I would like to cover the $n-1$ dimensional hyperplane $H:=\{x\in \mathbb R^n\mid \langle v, x\rangle =0\}$ by balls around $(I-\frac{vv^T}{\langle v,v\rangle})\mathbb Z^n$, where $v\in \mathbb Q^n$. By cover I mean, that I like to find a small number $r>0$ such that $$H\subset \left(I-\frac{vv^T}{\langle v,v\rangle}\right)\mathbb Z^n+B_r(\mathbf 0).$$
My thoughts so far:
- If one of the entries of $v$ is not a rational number, then I suppose, that $(I-\frac{vv^T}{\langle v,v\rangle})\mathbb Z^n$ is not a discrete set. Maybe for some choices the covering radius is zero, but I am not interested in these cases.
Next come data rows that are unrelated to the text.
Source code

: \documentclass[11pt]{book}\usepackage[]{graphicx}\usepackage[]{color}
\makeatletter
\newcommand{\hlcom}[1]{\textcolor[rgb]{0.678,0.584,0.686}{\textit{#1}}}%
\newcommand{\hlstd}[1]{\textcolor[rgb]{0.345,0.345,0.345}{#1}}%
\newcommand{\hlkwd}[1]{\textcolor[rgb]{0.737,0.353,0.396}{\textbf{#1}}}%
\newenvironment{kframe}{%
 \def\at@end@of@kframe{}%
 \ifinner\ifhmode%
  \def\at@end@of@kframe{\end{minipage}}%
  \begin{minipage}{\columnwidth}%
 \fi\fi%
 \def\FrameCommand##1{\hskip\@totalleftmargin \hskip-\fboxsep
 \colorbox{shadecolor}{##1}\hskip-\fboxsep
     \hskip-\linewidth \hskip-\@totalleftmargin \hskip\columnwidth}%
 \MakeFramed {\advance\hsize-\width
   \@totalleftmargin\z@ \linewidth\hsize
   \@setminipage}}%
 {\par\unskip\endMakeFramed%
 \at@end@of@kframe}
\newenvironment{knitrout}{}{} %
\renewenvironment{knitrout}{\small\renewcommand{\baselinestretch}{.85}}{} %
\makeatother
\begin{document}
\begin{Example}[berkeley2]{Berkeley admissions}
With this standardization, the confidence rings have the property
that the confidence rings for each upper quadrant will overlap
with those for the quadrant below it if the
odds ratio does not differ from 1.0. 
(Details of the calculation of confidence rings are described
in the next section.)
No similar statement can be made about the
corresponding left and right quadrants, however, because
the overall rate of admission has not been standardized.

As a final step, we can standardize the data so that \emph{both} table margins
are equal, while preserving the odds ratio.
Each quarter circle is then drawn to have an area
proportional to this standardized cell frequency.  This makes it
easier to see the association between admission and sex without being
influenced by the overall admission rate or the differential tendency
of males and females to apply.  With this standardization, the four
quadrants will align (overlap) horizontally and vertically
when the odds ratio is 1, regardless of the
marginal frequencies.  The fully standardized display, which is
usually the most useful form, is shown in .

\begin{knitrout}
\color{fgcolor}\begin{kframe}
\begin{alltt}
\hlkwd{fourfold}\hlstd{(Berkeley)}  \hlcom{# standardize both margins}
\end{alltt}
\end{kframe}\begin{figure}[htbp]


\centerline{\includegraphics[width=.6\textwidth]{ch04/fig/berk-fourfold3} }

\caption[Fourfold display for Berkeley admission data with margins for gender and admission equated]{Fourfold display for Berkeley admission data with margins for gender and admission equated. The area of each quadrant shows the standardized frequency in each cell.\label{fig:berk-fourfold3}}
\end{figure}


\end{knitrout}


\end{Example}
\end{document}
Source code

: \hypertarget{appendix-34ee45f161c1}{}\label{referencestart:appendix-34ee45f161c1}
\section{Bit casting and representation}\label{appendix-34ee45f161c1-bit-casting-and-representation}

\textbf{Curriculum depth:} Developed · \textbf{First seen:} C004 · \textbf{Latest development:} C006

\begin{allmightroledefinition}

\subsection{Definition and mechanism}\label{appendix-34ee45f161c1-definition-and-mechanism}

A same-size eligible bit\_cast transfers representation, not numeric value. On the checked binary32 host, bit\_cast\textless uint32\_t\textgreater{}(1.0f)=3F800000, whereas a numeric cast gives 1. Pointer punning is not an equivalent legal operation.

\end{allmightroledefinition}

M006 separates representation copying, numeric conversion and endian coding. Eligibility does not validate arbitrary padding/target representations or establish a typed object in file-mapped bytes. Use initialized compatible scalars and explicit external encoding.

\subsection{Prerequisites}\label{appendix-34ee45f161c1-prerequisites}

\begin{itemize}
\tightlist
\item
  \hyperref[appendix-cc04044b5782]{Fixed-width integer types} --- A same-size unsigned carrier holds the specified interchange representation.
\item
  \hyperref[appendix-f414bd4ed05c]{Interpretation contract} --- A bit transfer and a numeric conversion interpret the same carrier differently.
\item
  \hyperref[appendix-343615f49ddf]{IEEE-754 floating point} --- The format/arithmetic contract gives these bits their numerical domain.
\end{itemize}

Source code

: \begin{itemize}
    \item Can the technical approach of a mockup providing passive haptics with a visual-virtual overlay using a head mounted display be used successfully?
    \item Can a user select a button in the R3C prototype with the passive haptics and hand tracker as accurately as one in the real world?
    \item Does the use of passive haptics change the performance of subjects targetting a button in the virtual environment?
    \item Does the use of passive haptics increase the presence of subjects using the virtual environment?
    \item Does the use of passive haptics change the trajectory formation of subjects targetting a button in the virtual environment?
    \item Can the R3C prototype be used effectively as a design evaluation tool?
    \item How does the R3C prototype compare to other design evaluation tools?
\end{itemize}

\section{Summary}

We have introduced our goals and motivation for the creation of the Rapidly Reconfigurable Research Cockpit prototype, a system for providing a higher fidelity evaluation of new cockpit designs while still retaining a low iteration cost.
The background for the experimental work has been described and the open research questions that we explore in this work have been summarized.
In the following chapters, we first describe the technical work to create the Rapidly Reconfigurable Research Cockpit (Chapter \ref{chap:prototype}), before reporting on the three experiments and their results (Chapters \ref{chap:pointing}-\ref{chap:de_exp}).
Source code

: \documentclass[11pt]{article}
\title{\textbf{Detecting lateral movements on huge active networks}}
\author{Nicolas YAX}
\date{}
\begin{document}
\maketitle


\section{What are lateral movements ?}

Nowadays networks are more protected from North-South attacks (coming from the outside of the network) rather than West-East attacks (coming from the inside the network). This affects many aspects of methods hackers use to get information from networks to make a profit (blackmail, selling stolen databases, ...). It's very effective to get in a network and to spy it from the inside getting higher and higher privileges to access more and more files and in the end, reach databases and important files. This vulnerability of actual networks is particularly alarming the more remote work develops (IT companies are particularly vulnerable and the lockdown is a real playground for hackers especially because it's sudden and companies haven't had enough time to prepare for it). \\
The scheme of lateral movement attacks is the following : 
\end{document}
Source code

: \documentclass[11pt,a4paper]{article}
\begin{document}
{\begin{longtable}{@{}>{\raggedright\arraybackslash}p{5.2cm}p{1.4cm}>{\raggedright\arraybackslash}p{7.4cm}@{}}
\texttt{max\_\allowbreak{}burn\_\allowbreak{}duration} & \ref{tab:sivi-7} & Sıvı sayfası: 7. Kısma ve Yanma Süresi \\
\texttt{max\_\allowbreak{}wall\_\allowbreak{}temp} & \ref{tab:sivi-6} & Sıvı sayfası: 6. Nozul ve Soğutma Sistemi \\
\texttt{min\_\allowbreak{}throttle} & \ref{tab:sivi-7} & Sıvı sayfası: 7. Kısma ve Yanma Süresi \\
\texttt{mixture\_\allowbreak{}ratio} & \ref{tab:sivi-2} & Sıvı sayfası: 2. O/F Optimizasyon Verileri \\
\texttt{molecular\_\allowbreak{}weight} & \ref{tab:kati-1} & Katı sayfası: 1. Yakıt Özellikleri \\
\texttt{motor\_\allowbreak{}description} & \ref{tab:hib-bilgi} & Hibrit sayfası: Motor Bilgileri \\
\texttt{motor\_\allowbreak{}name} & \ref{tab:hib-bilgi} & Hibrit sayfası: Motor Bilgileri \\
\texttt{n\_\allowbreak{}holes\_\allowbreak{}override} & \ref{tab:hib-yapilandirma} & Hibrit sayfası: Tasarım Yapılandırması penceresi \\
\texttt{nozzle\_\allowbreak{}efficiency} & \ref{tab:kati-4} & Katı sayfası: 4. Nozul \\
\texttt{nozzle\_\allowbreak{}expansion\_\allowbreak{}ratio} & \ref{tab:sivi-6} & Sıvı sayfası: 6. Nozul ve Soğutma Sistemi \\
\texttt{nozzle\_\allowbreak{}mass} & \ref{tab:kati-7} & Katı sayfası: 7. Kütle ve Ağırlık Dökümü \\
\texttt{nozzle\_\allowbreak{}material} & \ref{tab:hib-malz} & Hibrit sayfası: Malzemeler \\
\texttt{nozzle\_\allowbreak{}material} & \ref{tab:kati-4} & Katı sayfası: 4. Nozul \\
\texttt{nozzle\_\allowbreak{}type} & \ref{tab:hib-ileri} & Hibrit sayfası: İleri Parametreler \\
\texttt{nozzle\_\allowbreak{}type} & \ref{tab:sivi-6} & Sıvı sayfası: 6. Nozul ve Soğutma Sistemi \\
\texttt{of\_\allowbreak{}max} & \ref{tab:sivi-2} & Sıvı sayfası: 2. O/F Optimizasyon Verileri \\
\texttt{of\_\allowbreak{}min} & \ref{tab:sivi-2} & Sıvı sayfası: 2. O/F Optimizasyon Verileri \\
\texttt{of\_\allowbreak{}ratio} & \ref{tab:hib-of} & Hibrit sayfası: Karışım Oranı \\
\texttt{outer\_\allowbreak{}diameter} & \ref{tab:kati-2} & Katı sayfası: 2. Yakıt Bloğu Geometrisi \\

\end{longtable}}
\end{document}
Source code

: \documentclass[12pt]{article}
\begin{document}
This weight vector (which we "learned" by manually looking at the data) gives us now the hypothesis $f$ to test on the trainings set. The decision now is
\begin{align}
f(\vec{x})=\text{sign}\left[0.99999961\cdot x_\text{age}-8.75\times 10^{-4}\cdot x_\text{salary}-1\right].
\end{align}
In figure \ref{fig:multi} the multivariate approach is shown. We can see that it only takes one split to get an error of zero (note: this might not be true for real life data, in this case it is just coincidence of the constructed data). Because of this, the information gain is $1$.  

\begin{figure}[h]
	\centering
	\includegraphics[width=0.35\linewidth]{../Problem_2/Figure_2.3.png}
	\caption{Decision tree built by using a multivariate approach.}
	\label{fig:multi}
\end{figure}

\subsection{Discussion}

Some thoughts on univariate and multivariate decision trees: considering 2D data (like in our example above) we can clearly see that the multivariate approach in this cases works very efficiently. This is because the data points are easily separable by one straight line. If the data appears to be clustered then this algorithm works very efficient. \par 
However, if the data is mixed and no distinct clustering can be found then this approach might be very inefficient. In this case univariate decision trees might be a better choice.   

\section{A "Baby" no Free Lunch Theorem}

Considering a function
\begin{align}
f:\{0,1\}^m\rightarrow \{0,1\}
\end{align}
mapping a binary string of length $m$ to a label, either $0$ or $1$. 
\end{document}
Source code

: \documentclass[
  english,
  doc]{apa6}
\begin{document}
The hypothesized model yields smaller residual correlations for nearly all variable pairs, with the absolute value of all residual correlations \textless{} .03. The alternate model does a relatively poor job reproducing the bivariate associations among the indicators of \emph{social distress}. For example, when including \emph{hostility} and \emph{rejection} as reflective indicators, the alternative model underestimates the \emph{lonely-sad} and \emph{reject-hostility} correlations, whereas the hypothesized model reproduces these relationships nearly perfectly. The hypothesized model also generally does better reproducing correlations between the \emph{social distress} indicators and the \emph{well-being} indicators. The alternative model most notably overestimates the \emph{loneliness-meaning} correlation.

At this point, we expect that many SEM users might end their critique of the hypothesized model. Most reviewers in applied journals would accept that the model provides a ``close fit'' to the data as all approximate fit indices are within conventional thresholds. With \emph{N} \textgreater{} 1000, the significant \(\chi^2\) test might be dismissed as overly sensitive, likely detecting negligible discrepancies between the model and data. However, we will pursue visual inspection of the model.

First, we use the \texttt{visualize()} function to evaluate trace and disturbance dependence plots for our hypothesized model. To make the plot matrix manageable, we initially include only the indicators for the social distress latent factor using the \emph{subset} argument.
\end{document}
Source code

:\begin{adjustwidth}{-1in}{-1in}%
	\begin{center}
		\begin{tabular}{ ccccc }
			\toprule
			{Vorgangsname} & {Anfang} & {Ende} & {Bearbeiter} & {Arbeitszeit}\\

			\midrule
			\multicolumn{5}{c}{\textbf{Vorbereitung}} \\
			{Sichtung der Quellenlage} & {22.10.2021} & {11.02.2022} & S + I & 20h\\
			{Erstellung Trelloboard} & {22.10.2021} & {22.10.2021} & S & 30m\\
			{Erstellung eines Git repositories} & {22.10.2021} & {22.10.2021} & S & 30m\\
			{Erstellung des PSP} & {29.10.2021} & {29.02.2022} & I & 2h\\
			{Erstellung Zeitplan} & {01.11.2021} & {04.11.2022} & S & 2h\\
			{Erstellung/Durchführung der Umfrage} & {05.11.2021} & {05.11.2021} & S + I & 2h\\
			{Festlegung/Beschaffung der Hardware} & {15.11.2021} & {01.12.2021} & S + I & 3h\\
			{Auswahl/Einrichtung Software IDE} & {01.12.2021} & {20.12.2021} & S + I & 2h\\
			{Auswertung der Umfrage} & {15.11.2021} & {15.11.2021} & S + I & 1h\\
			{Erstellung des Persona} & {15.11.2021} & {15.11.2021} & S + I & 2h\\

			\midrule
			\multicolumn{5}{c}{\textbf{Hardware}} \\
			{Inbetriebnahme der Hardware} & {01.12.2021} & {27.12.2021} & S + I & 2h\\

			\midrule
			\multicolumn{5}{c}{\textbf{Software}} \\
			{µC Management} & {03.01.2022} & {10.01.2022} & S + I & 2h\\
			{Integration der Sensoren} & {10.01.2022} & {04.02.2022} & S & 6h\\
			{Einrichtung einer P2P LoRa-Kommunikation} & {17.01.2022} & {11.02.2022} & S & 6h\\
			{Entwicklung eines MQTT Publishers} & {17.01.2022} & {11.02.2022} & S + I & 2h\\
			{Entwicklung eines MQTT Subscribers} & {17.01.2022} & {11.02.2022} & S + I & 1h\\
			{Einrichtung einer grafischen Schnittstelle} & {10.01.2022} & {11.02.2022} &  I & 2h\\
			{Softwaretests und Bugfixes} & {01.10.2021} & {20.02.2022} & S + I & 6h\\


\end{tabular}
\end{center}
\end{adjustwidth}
I'd like $v$ to be in $\mathbb Q^n$.
- The matrix $\left(I-\frac{vv^T}{\langle v,v\rangle}\right)$ is symmetric and has the eigenvalues 1 and 0 with the eigenspaces $H$ respectively $H^\bot=\operatorname{span}\{v\}$.
If $v=(1,1,\ldots,1,1)^T$, then I can show that the radius is less than $\frac {\sqrt n}{2\sqrt 3}$. But I like to find a vector $v$ such that the radius is less than $\frac{\sqrt n}{3\sqrt 2}$. Is it possible?